Thursday, November 1, 2007

The Lion Museum (Bringing The Met Museum To You)

Ok, so it's not really called "the lion museum", and I'm not talking about the Zoo. I went to the Metropolitan Museum of Art today! I call it the Lion Museum because every exhibit I saw had a lion somewhere in it.
It was wonderful!
I walked there from the 33rd Street PATH train station. It's a great walk, past the zoo and all these really cool playgrounds. Why are the playgrounds in Central Park so much cooler than the playgrounds in Golden Gate Park? It's really not fair. (By the way, anyone not in the know, if you're in the Bay Area and you're wanting to go down a giant concrete slide similar to this one only longer, there's one in the park connected via tunnel to the Berkley Rose Garden! But you have to navigate there through Narnia. I'd highly recommend it, especially if you bring your own cardboard. The sand is already there. You throw the sand down the slide right before you, who should be seated on the cardboard big enough that you can hold on without scraping your fingers, start sliding. It'll make you go faster and keep you from wearing out your cardboard as quickly.)
Anyways, I got there and went in. I'm apparently not supposed to use the pictures I'm allowed to take in their galleries except for personal use. But their rules strictly prohibit the distribution of those pictures or the public showing of them... So if it's a blog, and that's KIND OF like a journal, does that count? It's not like these are professional grade pictures. In fact they're pretty crappy because of the lighting (which I know is supposedly to preserve the paintings, but I also think is to discourage photography). And if I say they're in the Met and this is to encourage anyone who DOES happen to read this to go and see the real ones since the pictures don't do them justice? Whatever. They can come yell at me if they find me.

There were a LOT of lions in that museum. All kinds of lions. In all kinds of contexts. It was pretty sweet.
















There were a lot of other things too though.

Francisco de Goya y Lucientes's Don Manuel Osorio Manrique de Zuniga. An art history note (that most readers of this blog probably won't need): Christian art often uses birds to symbolize the soul, and Baroque art used caged birds to show innocence. The card by this painting speculated that "Goya may have intended this portrait as an illustration of the frail boundaries that separate the child's world from the forces of evil or as a commentary on the fleeting nature of innocence and youth." It goes on to say that this painting "may have been executed after the child's death in 1792, since the imagery and sinister undertone seem more characteristic of Goya's works of the 1790s."

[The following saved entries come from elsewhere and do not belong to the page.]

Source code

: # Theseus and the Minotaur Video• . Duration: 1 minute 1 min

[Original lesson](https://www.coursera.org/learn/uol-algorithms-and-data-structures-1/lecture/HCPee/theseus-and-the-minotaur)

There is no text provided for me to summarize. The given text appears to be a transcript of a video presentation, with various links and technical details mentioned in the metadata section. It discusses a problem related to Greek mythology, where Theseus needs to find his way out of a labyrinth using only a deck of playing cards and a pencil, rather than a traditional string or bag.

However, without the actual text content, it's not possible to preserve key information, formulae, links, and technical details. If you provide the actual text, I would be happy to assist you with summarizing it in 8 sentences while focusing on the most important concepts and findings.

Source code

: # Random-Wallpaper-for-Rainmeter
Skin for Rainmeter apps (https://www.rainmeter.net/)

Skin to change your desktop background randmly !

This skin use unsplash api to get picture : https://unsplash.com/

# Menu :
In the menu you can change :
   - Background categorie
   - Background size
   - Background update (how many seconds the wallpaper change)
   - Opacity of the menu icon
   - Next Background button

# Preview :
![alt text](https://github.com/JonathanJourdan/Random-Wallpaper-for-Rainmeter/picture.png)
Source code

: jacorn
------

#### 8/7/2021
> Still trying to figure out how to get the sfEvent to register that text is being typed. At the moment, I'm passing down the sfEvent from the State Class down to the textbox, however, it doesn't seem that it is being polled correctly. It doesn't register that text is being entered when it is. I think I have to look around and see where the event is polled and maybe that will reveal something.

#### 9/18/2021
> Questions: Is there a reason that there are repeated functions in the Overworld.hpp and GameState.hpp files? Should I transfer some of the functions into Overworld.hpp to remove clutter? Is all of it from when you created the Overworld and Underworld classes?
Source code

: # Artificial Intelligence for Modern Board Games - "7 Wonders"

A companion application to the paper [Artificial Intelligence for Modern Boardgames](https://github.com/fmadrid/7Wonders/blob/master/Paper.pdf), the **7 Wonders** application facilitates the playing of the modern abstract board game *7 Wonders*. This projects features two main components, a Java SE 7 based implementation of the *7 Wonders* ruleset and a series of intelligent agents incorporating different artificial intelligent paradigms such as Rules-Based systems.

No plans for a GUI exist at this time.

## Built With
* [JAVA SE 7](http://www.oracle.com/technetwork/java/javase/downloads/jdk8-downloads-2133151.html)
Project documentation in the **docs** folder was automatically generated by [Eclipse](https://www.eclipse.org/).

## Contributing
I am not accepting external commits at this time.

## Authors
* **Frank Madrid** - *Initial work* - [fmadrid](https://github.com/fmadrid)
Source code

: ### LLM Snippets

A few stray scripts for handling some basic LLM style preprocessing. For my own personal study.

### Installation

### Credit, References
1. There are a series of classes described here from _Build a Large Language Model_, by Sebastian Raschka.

Soap Bubbles, by Jean Simeon Chardin. I love this one. Apparently soap bubbles used to allude to the transience of life when used in paintings. Did anyone know that? I didn't. I guess that's something I'd know if I took an art history class...

Jean Marc Nattier did a bunch of paintings in the European Painting Gallery wing, a few of which I found interesting. Or at least parts of them. Like his portrait Madame Marsollier and Her Daughter. Apparently the woman was a well known beauty of the court born and bred and known as The Velvet Duchess for her pretensions. But what I liked were her daughter's eyes. The daughter was the only thing that seemed alive in the whole painting. The duchess was far to posed and glassy eyed.

Nattier's portrait of some courtier I forgot to make note of posed as Diana. I think it's funny cause Diana would never have worn so hindering a gettup, so the fur masks nothing. And Diana's recurve bow would have been strung with a usable string. The one the model was using had a string tied around the nocks and was ridiculously long. Did they think it dangerous to have a woman hold a usable bow? That she'd hurt herself or accidentally shoot someone with it? I bet she was amused too. She looks amused by something. Am I too critical of these paintings? I know they were all vanity portraits. Done in a very stuffy prude era none the less, so she would never have been allowed to pose in any sort of dress that Diana really would have worn...

Nattier's Louise Henriette de Bourbon-Conti, Later Duchesse d'Orleans. From the late 1600s to early 1700s. I liked how she was waist deep in water that was spilling out of the jar. Like the Mississippi river was flowing out of her water jug.





This incredible landscape was done by "El Greco" (Domenikos Theoto- kopoulos) sometime in the late 1500s or early 1600s. It shows Toledo from the north. Apparently the artist took some liberties with the placement of the buildings so that you could see the cathedral which would have been blocked from view from that angle.